The variables included into the research under analysis are county, average monthly detention occurrence, mental health services and their ranges of rate, and evidence-based practices. In general, the researchers found that 50 per cent of the detainees have mental health problems and that some of them are not treated properly because of the absence of criteria as for the necessity of treating the disease. In addition, each county has reported about at least one extreme case when a young detainee had a serious mental health illness (Cohen & Pfeifer, 2011). In addition, from 18 counties discussed in the study, 100% provide mental health screening to the detainees but not all use formal screening instruments for this. Moreover, 50 per cent of the counties practice group and family therapy while all but two of the counties provide crisis intervention and individual psychotherapy (Cohen & Pfeifer, 2011). Finally, each county has at least some fiscal barriers that do not allow it cooperating with mental health agencies. The most common barrier in all the counties is Medi-Cal reimbursement that neither pre-disposition nor post-disposition youth in detention turned out to be eligible for.
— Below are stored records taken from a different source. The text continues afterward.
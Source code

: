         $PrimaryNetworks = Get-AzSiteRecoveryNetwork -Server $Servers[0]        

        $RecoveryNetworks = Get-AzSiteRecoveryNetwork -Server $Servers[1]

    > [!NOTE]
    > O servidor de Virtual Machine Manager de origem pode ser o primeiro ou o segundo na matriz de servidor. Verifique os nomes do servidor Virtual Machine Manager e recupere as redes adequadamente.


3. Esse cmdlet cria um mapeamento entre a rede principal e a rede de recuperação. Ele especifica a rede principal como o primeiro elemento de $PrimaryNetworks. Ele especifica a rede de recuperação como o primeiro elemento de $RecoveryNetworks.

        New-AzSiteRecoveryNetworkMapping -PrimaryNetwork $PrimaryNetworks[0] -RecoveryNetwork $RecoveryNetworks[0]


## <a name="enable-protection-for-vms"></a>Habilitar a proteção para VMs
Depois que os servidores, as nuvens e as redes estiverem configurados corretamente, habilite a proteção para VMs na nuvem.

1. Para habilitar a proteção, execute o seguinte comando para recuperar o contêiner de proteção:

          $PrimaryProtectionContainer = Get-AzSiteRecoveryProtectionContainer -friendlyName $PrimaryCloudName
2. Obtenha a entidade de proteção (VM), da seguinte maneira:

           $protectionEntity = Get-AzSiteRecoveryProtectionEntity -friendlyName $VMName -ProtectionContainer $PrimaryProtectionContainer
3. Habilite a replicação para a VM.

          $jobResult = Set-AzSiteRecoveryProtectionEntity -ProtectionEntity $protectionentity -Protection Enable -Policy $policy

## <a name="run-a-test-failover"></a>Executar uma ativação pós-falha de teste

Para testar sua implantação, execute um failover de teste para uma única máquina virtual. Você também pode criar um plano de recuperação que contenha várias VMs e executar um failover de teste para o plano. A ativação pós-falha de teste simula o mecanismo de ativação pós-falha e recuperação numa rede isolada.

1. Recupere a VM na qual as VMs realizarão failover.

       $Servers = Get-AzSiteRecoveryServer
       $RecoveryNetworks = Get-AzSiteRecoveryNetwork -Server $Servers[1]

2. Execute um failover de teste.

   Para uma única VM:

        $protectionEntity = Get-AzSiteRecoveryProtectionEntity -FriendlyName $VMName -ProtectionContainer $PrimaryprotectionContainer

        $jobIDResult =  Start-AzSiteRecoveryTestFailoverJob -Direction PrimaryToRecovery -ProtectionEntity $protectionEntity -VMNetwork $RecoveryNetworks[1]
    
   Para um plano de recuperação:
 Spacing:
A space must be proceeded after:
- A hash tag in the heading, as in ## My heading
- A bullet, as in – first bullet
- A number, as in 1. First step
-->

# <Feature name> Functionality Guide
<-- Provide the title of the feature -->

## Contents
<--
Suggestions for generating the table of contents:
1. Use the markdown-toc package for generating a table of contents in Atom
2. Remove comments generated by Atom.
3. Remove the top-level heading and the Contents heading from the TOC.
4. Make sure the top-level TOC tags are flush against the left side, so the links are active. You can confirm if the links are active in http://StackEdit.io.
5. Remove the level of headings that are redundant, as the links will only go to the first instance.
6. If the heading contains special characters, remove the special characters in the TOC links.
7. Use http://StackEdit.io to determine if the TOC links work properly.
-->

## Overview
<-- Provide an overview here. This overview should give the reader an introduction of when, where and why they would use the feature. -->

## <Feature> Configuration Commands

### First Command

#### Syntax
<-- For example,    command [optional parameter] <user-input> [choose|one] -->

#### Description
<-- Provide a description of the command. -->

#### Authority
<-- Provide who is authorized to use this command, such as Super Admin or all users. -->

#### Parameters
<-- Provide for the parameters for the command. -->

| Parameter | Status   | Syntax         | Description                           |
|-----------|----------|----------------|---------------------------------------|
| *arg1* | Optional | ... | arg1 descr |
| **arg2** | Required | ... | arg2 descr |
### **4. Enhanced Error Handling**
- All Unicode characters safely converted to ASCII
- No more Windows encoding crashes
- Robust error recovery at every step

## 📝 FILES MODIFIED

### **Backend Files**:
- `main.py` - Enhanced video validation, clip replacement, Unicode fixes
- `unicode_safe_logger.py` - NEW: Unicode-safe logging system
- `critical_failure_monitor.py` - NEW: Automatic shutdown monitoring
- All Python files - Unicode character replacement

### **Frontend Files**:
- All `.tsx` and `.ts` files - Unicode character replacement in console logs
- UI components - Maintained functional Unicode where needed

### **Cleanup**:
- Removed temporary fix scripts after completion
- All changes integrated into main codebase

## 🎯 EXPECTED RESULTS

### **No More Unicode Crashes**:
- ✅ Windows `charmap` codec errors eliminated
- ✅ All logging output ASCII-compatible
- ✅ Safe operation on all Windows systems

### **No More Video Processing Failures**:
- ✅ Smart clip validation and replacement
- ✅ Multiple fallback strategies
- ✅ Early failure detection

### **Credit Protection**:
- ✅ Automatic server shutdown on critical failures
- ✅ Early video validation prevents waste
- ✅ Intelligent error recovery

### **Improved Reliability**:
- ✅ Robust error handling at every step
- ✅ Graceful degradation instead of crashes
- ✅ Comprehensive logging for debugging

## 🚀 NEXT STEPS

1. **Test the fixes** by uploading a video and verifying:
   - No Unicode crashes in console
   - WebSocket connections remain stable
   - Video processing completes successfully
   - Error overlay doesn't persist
The empirical article does not cover several important aspects of this topic. Firstly, it does not discuss prevalence of poor and minority youth among the detainees. Secondly, the researchers do not explain the difference between mental health disorders and conduct disorders, as well as they never mention which disorders are prevalent among the youth in detention. Finally, it is never mentioned what the government has to undertake in order to help settle the discussed problem.
The main difference between these popular and empirical articles is that the latter is a study while the former simply informs the reader about the issue. Another key difference is that the empirical article relies on the findings of other researchers while the popular one does not cite any credible sources. Lastly, the empirical article is structured as a study, and the popular article has a structure of a news report. The popular articles contribution to knowledge is that it presents shocking numeric data urging the reader to research the topic and participate in solving the problem, whereas the empirical article informs about what has been done and clarifies the most important aspects of the problem and find solutions to it.